As an initial hypothesis, it might be supposed that this would primarily manifest itself in how the MIC acted externally, because unipartisan leadership may evince a form of “groupthink” that would tend to cause insularity and a divergence between the organization and those outside it (Glaeser and Sunstein, 2009). It could be hypothesized that any advantage due to viewpoint diversity would appear only in external operations under organizational control; this was principally the accountability and results portion of the PART and to lesser extent, the program management section. This is consistent with finding a strong and highly significant effect in the results section, a weaker effect in program management (in this case only a possible and non-significant effect), and no detectable effects in models predicting the other PART components. It is also consistent with finding commission effects mediated through positive effects on “direct federal” and “research” programs where the agency deals directly with, and may need to respond to, large stakeholder populations with differing perspectives.

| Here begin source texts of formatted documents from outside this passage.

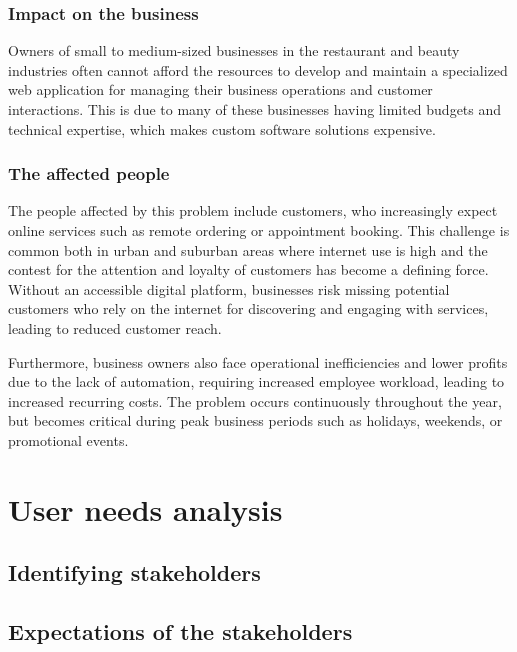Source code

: \documentclass[]{VUMIFTemplateClass}
\begin{document}
\subsubsection{Impact on the business}

Owners of small to medium-sized businesses in the restaurant and beauty industries often cannot afford the resources to develop and maintain a specialized web application for managing their business operations and customer interactions. This is due to many of these businesses having limited budgets and technical expertise, which makes custom software solutions expensive.

\subsubsection{The affected people}

The people affected by this problem include customers, who increasingly expect online services such as remote ordering or appointment booking. This challenge is common both in urban and suburban areas where internet use is high and the contest for the attention and loyalty of customers has become a defining force. Without an accessible digital platform, businesses risk missing potential customers who rely on the internet for discovering and engaging with services, leading to reduced customer reach. 

Furthermore, business owners also face operational inefficiencies and lower profits due to the lack of automation, requiring increased employee workload, leading to increased recurring costs. The problem occurs continuously throughout the year, but becomes critical during peak business periods such as holidays, weekends, or promotional events.

\section{User needs analysis}


\subsection{Identifying stakeholders}


\subsection{Expectations of the stakeholders}
\end{document}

Notably with research, the presence of multiple perspectives could be of value. The “MIC” driving the results here with regard to independence and research (and to some extent, the overall positive effect of the “research” variable on program performance) is the National Science Foundation (NSF). All but one of NSF's 11 rated programs were rated at the highest level of “Effective” and the other was rated just below at “Moderately Effective.” Although the 25-member governing board of NSF is not required to be bipartisan and is explicitly “apolitical,” its members are appointed in staggered 6-year terms by the President (and thus often Presidents of different parties), and these distinguished scientist-citizens from across the country are likely to represent more heterogenous views than organizations led by aligned political appointees and a hierarchical structure of single decisionmakers (whether career or political). However, whether the positive results should be attributed to the particular characteristics of the NSF as an organization apart from its independence cannot be determined from this data. Ideally, the performance of several independent agencies in administering research programs could be compared with that of several non-independent agencies, or alternatively, a more thorough causal case study could demonstrate how independence contributes to performance. But this must await future research, noting that this association is suggestive but not conclusive.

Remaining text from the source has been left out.